> Your task
Please find every line of the listing below where "implements" occurs and copy it.

> Information

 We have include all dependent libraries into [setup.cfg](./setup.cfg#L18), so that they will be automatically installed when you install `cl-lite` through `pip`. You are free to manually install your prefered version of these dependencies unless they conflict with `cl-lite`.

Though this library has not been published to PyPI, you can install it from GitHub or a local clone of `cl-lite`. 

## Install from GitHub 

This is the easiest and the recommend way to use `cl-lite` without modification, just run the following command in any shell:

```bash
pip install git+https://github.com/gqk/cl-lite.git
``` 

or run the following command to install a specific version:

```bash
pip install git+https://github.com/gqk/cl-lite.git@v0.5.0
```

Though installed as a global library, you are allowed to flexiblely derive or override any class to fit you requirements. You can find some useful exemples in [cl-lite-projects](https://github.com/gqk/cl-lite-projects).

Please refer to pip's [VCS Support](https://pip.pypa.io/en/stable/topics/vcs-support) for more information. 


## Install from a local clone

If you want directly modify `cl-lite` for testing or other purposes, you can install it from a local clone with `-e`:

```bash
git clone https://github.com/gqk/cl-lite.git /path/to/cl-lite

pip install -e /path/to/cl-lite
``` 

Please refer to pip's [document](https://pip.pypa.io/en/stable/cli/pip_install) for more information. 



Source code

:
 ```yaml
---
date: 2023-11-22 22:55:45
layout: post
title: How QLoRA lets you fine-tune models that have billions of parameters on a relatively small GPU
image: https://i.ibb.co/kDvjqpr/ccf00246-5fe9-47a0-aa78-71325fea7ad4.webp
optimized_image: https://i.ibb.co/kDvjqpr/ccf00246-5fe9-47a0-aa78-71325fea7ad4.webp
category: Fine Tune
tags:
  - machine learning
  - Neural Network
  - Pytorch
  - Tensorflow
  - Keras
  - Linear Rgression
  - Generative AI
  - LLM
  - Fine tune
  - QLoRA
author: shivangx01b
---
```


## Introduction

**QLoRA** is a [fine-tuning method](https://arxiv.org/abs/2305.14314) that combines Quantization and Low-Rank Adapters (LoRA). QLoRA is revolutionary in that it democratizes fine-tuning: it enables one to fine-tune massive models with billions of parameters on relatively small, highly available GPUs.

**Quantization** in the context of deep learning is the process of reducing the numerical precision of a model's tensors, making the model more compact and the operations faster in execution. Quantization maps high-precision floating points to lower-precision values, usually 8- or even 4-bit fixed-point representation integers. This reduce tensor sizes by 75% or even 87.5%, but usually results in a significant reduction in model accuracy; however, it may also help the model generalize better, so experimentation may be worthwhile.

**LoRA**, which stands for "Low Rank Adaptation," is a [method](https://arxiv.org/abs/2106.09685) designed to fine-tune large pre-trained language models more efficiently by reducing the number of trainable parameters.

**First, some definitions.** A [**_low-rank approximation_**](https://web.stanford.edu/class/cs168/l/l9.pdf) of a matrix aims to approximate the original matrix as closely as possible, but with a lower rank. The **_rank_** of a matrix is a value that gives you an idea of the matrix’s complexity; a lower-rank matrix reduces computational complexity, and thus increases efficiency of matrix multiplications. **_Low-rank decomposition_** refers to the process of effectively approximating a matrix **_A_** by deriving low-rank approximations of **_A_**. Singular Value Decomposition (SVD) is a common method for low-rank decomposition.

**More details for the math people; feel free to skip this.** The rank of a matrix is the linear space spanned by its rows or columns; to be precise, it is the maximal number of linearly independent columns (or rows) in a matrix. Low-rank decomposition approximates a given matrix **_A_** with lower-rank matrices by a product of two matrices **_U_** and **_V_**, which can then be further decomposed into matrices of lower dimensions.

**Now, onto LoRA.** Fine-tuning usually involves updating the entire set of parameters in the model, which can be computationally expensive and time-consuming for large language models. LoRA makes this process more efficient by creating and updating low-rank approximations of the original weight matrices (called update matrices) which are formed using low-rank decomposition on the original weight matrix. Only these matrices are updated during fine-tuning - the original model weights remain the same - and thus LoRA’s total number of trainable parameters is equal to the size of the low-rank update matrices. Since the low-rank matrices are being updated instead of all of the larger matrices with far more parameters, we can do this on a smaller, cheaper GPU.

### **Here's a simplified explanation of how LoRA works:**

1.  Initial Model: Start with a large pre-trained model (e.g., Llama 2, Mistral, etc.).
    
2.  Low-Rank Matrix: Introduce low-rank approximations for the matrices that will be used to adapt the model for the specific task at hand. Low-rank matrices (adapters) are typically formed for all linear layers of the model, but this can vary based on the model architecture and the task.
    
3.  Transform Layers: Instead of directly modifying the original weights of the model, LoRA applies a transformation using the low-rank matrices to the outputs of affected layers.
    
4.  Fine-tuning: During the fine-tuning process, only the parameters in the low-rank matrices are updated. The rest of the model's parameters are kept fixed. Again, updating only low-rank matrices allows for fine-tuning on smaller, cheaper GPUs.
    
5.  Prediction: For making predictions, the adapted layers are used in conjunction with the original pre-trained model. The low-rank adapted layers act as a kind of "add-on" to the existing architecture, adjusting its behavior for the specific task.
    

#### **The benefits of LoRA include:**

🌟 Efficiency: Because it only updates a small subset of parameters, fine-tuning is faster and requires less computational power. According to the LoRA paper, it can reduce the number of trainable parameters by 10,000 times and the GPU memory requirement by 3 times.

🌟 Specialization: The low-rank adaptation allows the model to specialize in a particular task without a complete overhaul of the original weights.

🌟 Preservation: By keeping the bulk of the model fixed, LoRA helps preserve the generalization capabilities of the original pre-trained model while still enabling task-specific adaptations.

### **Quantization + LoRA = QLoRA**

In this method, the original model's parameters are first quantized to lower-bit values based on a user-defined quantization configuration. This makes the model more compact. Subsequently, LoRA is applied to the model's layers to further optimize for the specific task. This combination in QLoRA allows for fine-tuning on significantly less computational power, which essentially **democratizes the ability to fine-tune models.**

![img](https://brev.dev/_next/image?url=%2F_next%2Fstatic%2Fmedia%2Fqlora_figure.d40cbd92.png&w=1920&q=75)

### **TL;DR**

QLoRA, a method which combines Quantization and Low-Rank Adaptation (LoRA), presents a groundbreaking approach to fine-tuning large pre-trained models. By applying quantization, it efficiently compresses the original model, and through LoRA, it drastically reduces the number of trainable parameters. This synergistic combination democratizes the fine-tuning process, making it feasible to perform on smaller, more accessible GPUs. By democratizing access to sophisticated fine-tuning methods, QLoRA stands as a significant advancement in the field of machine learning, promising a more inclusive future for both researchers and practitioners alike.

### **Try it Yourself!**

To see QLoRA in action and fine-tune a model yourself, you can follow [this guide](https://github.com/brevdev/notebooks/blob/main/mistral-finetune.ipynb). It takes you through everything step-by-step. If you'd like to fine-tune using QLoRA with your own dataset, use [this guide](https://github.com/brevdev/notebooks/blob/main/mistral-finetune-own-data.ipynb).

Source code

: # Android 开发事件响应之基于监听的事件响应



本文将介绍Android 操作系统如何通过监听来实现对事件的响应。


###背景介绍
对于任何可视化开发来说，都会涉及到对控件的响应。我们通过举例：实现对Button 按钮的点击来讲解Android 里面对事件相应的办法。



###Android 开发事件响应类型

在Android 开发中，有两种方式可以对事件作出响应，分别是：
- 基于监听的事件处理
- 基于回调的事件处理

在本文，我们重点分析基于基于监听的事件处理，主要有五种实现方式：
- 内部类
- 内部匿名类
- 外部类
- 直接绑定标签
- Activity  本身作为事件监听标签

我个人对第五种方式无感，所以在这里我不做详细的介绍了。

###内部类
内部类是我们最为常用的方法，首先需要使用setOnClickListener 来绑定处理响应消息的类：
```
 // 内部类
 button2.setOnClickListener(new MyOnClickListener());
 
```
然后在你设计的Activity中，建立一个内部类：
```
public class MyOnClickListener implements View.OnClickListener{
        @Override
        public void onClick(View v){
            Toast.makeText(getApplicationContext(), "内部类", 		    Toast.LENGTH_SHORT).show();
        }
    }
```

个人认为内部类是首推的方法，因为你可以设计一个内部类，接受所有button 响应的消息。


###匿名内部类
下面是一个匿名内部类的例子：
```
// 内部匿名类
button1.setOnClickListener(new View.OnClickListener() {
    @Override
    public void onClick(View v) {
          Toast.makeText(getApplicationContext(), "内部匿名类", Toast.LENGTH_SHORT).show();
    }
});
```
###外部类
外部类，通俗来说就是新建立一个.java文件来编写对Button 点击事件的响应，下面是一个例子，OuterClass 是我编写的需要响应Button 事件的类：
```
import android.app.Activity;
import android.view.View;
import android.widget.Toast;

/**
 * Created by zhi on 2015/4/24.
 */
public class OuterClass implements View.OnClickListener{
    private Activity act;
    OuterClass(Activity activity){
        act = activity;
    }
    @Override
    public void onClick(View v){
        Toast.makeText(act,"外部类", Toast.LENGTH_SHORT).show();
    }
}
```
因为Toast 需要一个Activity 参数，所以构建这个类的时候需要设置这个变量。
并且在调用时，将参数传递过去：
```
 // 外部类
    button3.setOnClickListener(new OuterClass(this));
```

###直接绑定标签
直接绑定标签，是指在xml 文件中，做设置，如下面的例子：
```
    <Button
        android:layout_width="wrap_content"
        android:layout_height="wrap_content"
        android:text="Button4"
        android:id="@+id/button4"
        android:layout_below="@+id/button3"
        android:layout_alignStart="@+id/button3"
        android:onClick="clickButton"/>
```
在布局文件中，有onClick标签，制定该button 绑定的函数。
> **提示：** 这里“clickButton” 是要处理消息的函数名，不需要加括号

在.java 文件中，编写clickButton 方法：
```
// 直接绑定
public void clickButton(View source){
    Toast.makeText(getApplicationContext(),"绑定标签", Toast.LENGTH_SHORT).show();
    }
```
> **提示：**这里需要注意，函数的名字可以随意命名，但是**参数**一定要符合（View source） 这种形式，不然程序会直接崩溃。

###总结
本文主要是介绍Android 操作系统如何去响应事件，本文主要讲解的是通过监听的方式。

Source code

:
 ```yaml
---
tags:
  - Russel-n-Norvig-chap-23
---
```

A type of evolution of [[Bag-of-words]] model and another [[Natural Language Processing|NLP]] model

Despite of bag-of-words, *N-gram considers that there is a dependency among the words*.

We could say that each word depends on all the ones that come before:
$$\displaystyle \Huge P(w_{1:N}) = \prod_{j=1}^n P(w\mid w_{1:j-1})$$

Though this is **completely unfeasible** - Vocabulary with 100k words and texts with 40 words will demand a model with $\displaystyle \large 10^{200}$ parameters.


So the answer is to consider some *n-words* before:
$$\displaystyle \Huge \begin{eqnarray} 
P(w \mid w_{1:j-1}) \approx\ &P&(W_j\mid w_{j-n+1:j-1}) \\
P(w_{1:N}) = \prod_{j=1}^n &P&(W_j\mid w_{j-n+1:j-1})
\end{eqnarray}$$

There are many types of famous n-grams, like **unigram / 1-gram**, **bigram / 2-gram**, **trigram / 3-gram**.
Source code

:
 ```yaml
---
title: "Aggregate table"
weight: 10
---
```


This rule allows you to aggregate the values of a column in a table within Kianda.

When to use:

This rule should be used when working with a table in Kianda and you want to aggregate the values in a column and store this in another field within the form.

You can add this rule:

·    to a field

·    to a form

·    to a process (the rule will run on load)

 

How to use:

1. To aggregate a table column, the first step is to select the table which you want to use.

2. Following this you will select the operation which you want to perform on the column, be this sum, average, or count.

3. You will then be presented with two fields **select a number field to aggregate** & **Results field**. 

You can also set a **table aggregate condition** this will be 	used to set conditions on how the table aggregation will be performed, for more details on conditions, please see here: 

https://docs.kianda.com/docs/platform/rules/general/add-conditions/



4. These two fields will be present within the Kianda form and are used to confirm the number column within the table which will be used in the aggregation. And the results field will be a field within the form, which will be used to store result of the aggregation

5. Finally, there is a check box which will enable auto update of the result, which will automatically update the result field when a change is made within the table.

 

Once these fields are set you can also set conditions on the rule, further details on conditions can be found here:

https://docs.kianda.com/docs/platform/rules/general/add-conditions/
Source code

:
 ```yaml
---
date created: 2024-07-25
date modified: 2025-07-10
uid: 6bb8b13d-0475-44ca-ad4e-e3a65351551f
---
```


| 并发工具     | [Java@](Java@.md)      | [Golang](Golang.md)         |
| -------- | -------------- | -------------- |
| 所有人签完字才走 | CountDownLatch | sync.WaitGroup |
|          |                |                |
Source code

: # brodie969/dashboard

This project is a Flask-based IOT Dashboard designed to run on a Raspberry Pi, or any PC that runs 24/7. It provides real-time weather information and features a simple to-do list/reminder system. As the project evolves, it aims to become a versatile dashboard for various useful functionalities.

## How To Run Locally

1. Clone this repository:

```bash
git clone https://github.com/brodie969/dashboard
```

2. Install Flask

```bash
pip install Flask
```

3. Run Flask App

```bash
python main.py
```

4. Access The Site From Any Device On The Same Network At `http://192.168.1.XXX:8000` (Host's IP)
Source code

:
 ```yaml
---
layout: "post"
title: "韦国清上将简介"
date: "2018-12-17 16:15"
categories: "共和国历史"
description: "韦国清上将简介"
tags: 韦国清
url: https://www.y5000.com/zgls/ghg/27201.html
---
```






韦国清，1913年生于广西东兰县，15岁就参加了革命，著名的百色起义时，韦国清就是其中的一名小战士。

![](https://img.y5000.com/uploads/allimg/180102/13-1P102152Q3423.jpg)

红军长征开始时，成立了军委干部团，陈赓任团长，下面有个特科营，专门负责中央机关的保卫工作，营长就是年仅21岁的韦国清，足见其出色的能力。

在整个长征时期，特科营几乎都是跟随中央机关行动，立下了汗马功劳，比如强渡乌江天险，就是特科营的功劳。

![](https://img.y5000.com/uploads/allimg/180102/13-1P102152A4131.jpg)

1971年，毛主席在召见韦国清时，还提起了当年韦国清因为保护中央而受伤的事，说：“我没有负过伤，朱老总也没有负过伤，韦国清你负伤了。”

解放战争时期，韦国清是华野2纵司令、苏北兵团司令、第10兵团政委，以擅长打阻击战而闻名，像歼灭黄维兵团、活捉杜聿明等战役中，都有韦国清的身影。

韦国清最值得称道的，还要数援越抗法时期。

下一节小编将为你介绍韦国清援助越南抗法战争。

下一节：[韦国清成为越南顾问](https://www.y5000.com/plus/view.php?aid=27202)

> Task output
public class MyOnClickListener implements View.OnClickListener{
public class OuterClass implements View.OnClickListener{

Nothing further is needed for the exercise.